Pembahasan selama dua jam pelajaran mengenai Resi Jatayu pun terpaksa kuakhiri karena bel panjang tanda pulang sekolah. Hari ini, si Deni dan Natanael tak membuatku geram. Mereka duduk manis mendengarkan pelajaranku.
Seminggu pun berlalu, aku masuk ke kelas VIII-A agak terlambat karena guru sebelum aku keluar melebihi jamnya. Kuberi waktu selama kurang lebih 5 menit untuk mereka membersihkan buku dari pelajaran sebelumnya, papan tulis, dan kupersilahkan jika ada yang mau ke kamar mandi.
Pertemuan kali ini ku awali dengan memasukkan nilai tugas yang kuberikan minggu lalu. Karena kemarin belum sempat memasukkan ke daftar nilai. Aku memanggil nama satu persatu. Memang kelas VIII-A anak laki-lakinya seperti ibu-ibu yang doyan ngerumpi. Betul saja, belum rampung semua kupanggil, sudah rame seperti pasar pindah tempat. Aku terdiam menyaksikan mereka. Karena reaksiku tersebut, anak-anak pun merasa salah dan akhirnya mereka pun diam.
Aku berkata, “Yen isih rame wae, bijine cah lanang-lanang ora tak lebokake.”
Karena ancamanku itu, akhirnya kelas pun menjadi tenang. Rampung sudah nilai tugas kumasukkan. Hanya butuh sekitar 5 menit. Aku memulai materi baru. Aku membahas tentang materi aksara Jawa. Kali ini aku membahas tentang aksara swara. Kujelaskan secara rinci penggunaan aksara swara. Mereka menyimak dengan seksama.

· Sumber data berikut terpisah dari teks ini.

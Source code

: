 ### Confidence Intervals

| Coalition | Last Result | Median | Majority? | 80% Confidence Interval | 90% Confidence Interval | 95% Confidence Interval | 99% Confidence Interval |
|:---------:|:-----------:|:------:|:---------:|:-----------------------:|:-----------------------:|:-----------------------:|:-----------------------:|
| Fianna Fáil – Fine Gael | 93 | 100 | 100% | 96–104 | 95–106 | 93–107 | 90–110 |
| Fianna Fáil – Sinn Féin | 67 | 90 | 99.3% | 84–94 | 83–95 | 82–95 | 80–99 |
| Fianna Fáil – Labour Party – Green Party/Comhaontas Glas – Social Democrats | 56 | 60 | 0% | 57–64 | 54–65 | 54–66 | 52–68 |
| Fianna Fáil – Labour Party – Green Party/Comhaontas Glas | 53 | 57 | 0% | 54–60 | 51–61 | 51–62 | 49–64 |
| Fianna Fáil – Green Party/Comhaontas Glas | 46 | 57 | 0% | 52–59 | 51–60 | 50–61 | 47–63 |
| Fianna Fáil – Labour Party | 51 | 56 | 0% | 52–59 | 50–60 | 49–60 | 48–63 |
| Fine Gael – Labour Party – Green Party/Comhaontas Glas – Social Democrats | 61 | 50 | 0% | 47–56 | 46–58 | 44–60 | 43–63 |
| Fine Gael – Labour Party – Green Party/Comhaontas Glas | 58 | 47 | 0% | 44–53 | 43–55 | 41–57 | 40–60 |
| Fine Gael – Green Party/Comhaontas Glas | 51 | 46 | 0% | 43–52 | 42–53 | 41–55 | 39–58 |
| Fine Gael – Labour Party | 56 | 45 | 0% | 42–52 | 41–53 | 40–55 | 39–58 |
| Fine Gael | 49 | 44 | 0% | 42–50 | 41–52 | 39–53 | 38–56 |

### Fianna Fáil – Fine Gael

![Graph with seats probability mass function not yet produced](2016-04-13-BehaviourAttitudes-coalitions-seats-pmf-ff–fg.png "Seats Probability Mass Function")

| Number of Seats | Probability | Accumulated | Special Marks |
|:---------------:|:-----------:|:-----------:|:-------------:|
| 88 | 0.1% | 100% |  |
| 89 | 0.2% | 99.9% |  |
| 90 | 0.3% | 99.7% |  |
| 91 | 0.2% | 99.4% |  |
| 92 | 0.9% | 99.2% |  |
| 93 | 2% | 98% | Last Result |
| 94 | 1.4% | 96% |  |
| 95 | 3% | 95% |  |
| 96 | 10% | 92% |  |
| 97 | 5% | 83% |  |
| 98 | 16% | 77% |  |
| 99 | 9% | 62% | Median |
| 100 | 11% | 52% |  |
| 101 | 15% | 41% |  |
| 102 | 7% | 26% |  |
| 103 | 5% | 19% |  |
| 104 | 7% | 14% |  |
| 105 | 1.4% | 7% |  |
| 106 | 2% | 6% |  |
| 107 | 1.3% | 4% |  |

Kujelaskan satu per satu mulai dari aksara A, dan kuberikan contoh beserta soal yang langsung dikerjakan oleh siswa yang kutunjuk. Hari ini ada tiga anak yang tidak membawa buku pegangan, jadi mereka ku minta maju ke depan mengerjakan soal. Frendy namanya, salah satu anak yang hari ini menjadi lakon di kelas VIII-A. Hari ini dia menepati janjinya untuk tidak memakai plester di pipinya. Namun, ulah lainnya dia lupa membawa buku. Jadi, dia salah satu yang kuminta maju untuk mengerjakan soal di papan tulis.
Butuh waktu lama hingga dia menyelesaikan soal yang kuberikan. Meskipun yang dia kerjakan sudah dibimbing akan tetapi tetap juga salah. Namun, tetap kuhargai usahanya. Ada sekitar sepuluh soal yang kuminta untuk dikerjakan di papan tulis secara bergantian. Deni kali ini sangat rajin. Rajin bukan mengerjakan soal, tetapi rajin membersihkan papan tulis. Hal itu ia lakukan supaya aku tidak menunjuknya maju mengerjakan soal.

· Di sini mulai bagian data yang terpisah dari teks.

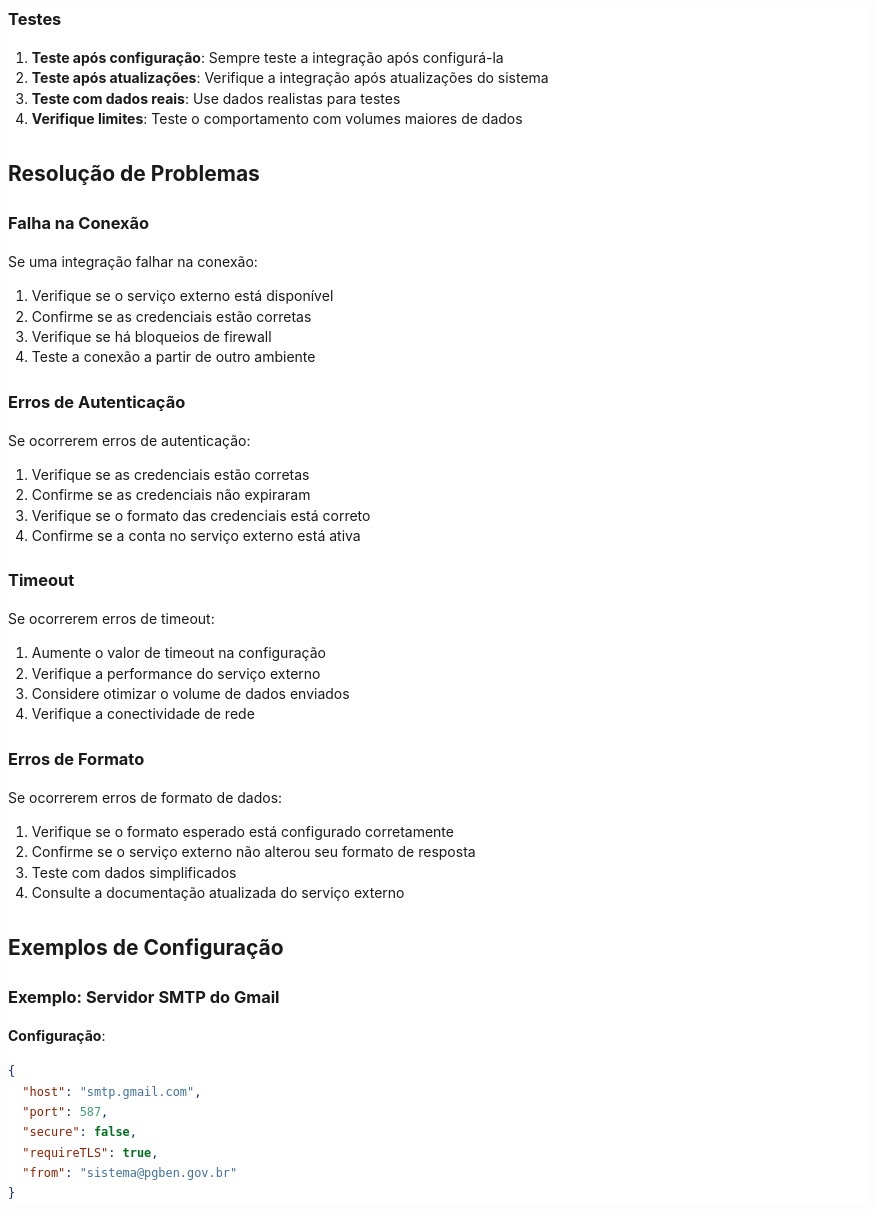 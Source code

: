 ### Testes

1. **Teste após configuração**: Sempre teste a integração após configurá-la
2. **Teste após atualizações**: Verifique a integração após atualizações do sistema
3. **Teste com dados reais**: Use dados realistas para testes
4. **Verifique limites**: Teste o comportamento com volumes maiores de dados

## Resolução de Problemas

### Falha na Conexão

Se uma integração falhar na conexão:

1. Verifique se o serviço externo está disponível
2. Confirme se as credenciais estão corretas
3. Verifique se há bloqueios de firewall
4. Teste a conexão a partir de outro ambiente

### Erros de Autenticação

Se ocorrerem erros de autenticação:

1. Verifique se as credenciais estão corretas
2. Confirme se as credenciais não expiraram
3. Verifique se o formato das credenciais está correto
4. Confirme se a conta no serviço externo está ativa

### Timeout

Se ocorrerem erros de timeout:

1. Aumente o valor de timeout na configuração
2. Verifique a performance do serviço externo
3. Considere otimizar o volume de dados enviados
4. Verifique a conectividade de rede

### Erros de Formato

Se ocorrerem erros de formato de dados:

1. Verifique se o formato esperado está configurado corretamente
2. Confirme se o serviço externo não alterou seu formato de resposta
3. Teste com dados simplificados
4. Consulte a documentação atualizada do serviço externo

## Exemplos de Configuração

### Exemplo: Servidor SMTP do Gmail

**Configuração**:
```json
{
  "host": "smtp.gmail.com",
  "port": 587,
  "secure": false,
  "requireTLS": true,
  "from": "sistema@pgben.gov.br"
}
```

Soal sudah dikerjakan semua dan kukoreksi bersama-sama. Kemudian setelah kukoreksi, anak-anak kuminta untuk dicatat di buku masing-masing. Materi aksara swara ini tergolong sulit. Jadi, kuwajibkan untuk dicatat di buku. Kuberi peringatan bagi yang tidak mau mencatatnya. Barang siapa yang tidak mencatat, akan kuminta untuk mencatatnya sebanyak sepuluh kali, dan harus ditanda tangani oleh orang tua atau wali murid.

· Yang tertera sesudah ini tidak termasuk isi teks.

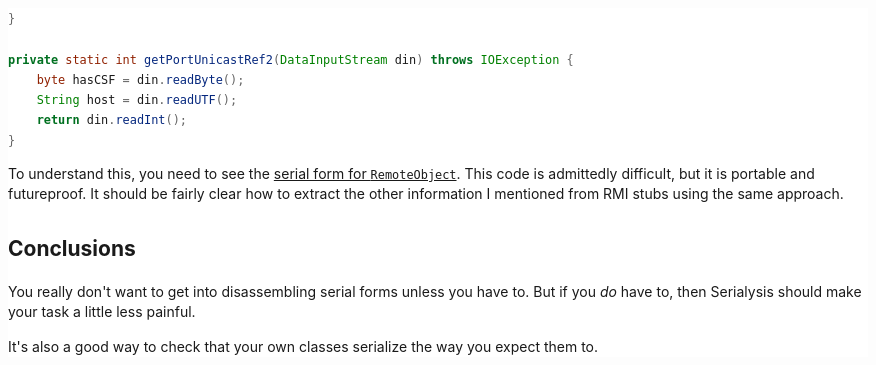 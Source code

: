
```java
}

private static int getPortUnicastRef2(DataInputStream din) throws IOException {
    byte hasCSF = din.readByte();
    String host = din.readUTF();
    return din.readInt();
}
```

To understand this, you need to see the [serial form for
`RemoteObject`](http://java.sun.com/javase/6/docs/api/serialized-form.html#java.rmi.server.RemoteObject).
This code is admittedly difficult, but it is portable and futureproof.
It should be fairly clear how to extract the other information I
mentioned from RMI stubs using the same
approach.

## Conclusions

You really don't want to get into disassembling serial forms unless you
have to. But if you *do* have to, then Serialysis should
make your task a little less painful.

It's also a good way to check that your own classes serialize the way you
expect them to.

Waktu pun berlalu. Aku mulai berkeliling mengawasi. Dan kutemukan ada sepuluh anak yang tidak mencatat yaitu Erfan, Mardiyan, Khoiriyah, Frendy, Pendi, Natanael, Erfin, Nico, Deni, dan Rusito. Kesepuluh anak tersebut kuberi hukuman yang telah kujanjikan yaitu mencatat sebanyak sepuluh kali dan nantinya harus ditanda tangani oleh orang tua atau wali murid.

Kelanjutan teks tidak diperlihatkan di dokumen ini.